* _Task statement_
Word for word, reproduce the records, keeping none of the pictures.

* _Provided material_
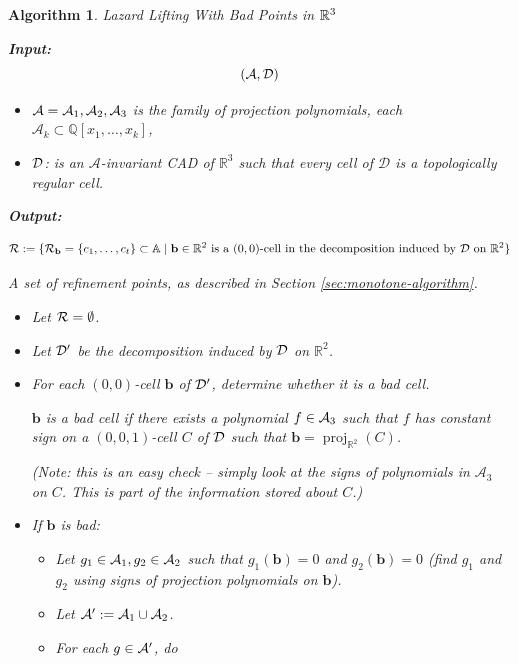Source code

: \documentclass[
]{book}
\newtheorem{algorithm}{Algorithm}
\theoremstyle{definition}
\theoremstyle{definition}
\theoremstyle{definition}
\theoremstyle{definition}
\theoremstyle{remark}
\begin{document}
\begin{algorithm}Lazard Lifting With Bad Points in $\mathbb{R}^3$

\citep[Algorithm 5.15]{lazard10}

\textbf{Input:}
\[({\cal A}, {\cal D})\]

\begin{itemize}
\item
  \({\cal A} = {\cal A}_1,{\cal A}_2,{\cal A}_3\) is the family of projection polynomials, each \(\mathcal{A}_k \subset \mathbb{Q}[x_1,\ldots,x_k]\),
\item
  \(\cal D\): is an \(\mathcal{A}\)-invariant CAD of \(\mathbb{R}^3\) such that every cell of \(\mathcal{D}\) is a topologically regular cell.
\end{itemize}

\textbf{Output:}

\[
{\cal R} := \{ {\cal R}_{\mathbf{b}} = \{ c_1,\ldots,c_t \} \subset \mathbb{A}\mid \mathbf{b} \in \mathbb{R}^{2} \text{ is a } (0,0) \text{-cell in the decomposition induced by } {\cal D} \text{ on } \mathbb{R}^2 \}
\]

A set of refinement points, as described in Section \ref{sec:monotone-algorithm}.

\begin{itemize}
\item
  Let \({\cal R} = \emptyset\).
\item
  Let \(\cal D'\) be the decomposition induced by \(\cal D\) on \(\mathbb{R}^2\).
\item
  For each \((0,0)\)-cell \(\mathbf{b}\) of \(\cal D'\), determine whether it is a bad cell.

  \(\mathbf{b}\) is a bad cell if there exists a polynomial \(f \in {\cal A}_3\) such that \(f\) has constant sign on a \((0,0,1)\)-cell \(C\) of \(\cal D\) such that \(\mathbf{b} = {\operatorname{proj}_{\mathbb{R}^{2}}}(C)\).

  (Note: this is an easy check -- simply look at the signs of polynomials in \(\mathcal{A}_3\) on \(C\). This is part of the information stored about \(C\).)
\item
  If \(\mathbf{b}\) is bad:

  \begin{itemize}
  \item
    Let \(g_1 \in {\cal A}_1, g_2 \in {\cal A}_2\) such that \(g_1(\mathbf{b}) = 0\) and \(g_2(\mathbf{b}) = 0\) (find \(g_1\) and \(g_2\) using signs of projection polynomials on \(\mathbf{b}\)).
  \item
    Let \({\cal A'} := {\cal A}_1 \cup {\cal A}_2\).
  \item
    For each \(g \in {\cal A'}\), do


\end{itemize}
\end{itemize}
\end{algorithm}
\end{document}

* _Result of the task_
Source code

: \documentclass[
]{book}
\newtheorem{algorithm}{Algorithm}
\theoremstyle{definition}
\theoremstyle{definition}
\theoremstyle{definition}
\theoremstyle{definition}
\theoremstyle{remark}
\begin{document}
\begin{algorithm}Lazard Lifting With Bad Points in $\mathbb{R}^3$

\citep[Algorithm 5.15]{lazard10}

\textbf{Input:}
\[({\cal A}, {\cal D})\]

\begin{itemize}
\item
  \({\cal A} = {\cal A}_1,{\cal A}_2,{\cal A}_3\) is the family of projection polynomials, each \(\mathcal{A}_k \subset \mathbb{Q}[x_1,\ldots,x_k]\),
\item
  \(\cal D\): is an \(\mathcal{A}\)-invariant CAD of \(\mathbb{R}^3\) such that every cell of \(\mathcal{D}\) is a topologically regular cell.
\end{itemize}

\textbf{Output:}

\[
{\cal R} := \{ {\cal R}_{\mathbf{b}} = \{ c_1,\ldots,c_t \} \subset \mathbb{A}\mid \mathbf{b} \in \mathbb{R}^{2} \text{ is a } (0,0) \text{-cell in the decomposition induced by } {\cal D} \text{ on } \mathbb{R}^2 \}
\]

A set of refinement points, as described in Section \ref{sec:monotone-algorithm}.

\begin{itemize}
\item
  Let \({\cal R} = \emptyset\).
\item
  Let \(\cal D'\) be the decomposition induced by \(\cal D\) on \(\mathbb{R}^2\).
\item
  For each \((0,0)\)-cell \(\mathbf{b}\) of \(\cal D'\), determine whether it is a bad cell.

  \(\mathbf{b}\) is a bad cell if there exists a polynomial \(f \in {\cal A}_3\) such that \(f\) has constant sign on a \((0,0,1)\)-cell \(C\) of \(\cal D\) such that \(\mathbf{b} = {\operatorname{proj}_{\mathbb{R}^{2}}}(C)\).

  (Note: this is an easy check -- simply look at the signs of polynomials in \(\mathcal{A}_3\) on \(C\). This is part of the information stored about \(C\).)
\item
  If \(\mathbf{b}\) is bad:

  \begin{itemize}
  \item
    Let \(g_1 \in {\cal A}_1, g_2 \in {\cal A}_2\) such that \(g_1(\mathbf{b}) = 0\) and \(g_2(\mathbf{b}) = 0\) (find \(g_1\) and \(g_2\) using signs of projection polynomials on \(\mathbf{b}\)).
  \item
    Let \({\cal A'} := {\cal A}_1 \cup {\cal A}_2\).
  \item
    For each \(g \in {\cal A'}\), do


\end{itemize}
\end{itemize}
\end{algorithm}
\end{document}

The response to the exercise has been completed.